**Records provided:**
──────────────────────────────

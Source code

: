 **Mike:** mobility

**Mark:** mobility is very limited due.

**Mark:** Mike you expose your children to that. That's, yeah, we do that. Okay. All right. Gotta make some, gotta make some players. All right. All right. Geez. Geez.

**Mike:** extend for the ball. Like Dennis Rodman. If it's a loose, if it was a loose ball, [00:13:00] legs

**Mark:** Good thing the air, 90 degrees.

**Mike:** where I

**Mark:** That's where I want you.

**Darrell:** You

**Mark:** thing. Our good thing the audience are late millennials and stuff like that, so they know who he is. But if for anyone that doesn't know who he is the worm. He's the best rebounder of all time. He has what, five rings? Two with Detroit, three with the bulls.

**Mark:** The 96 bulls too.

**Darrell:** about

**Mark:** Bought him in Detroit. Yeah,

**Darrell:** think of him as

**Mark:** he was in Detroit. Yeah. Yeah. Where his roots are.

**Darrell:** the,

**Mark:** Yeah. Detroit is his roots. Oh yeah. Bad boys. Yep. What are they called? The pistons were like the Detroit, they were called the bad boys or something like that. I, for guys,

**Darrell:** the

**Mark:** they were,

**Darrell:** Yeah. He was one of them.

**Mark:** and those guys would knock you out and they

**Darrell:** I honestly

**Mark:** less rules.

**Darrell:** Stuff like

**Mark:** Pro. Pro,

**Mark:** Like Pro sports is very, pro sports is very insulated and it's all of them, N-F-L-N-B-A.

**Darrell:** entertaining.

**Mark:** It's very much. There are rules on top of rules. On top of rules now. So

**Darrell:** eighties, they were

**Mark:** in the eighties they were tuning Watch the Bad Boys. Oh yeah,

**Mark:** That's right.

──────────────────────────────

Whatever is in the entries above, write it out exactly.

Source code

: **Mike:** mobility

**Mark:** mobility is very limited due.

**Mark:** Mike you expose your children to that. That's, yeah, we do that. Okay. All right. Gotta make some, gotta make some players. All right. All right. Geez. Geez.

**Mike:** extend for the ball. Like Dennis Rodman. If it's a loose, if it was a loose ball, [00:13:00] legs

**Mark:** Good thing the air, 90 degrees.

**Mike:** where I

**Mark:** That's where I want you.

**Darrell:** You

**Mark:** thing. Our good thing the audience are late millennials and stuff like that, so they know who he is. But if for anyone that doesn't know who he is the worm. He's the best rebounder of all time. He has what, five rings? Two with Detroit, three with the bulls.

**Mark:** The 96 bulls too.

**Darrell:** about

**Mark:** Bought him in Detroit. Yeah,

**Darrell:** think of him as

**Mark:** he was in Detroit. Yeah. Yeah. Where his roots are.

**Darrell:** the,

**Mark:** Yeah. Detroit is his roots. Oh yeah. Bad boys. Yep. What are they called? The pistons were like the Detroit, they were called the bad boys or something like that. I, for guys,

**Darrell:** the

**Mark:** they were,

**Darrell:** Yeah. He was one of them.

**Mark:** and those guys would knock you out and they

**Darrell:** I honestly

**Mark:** less rules.

**Darrell:** Stuff like

**Mark:** Pro. Pro,

**Mark:** Like Pro sports is very, pro sports is very insulated and it's all of them, N-F-L-N-B-A.

**Darrell:** entertaining.

**Mark:** It's very much. There are rules on top of rules. On top of rules now. So

**Darrell:** eighties, they were

**Mark:** in the eighties they were tuning Watch the Bad Boys. Oh yeah,

**Mark:** That's right.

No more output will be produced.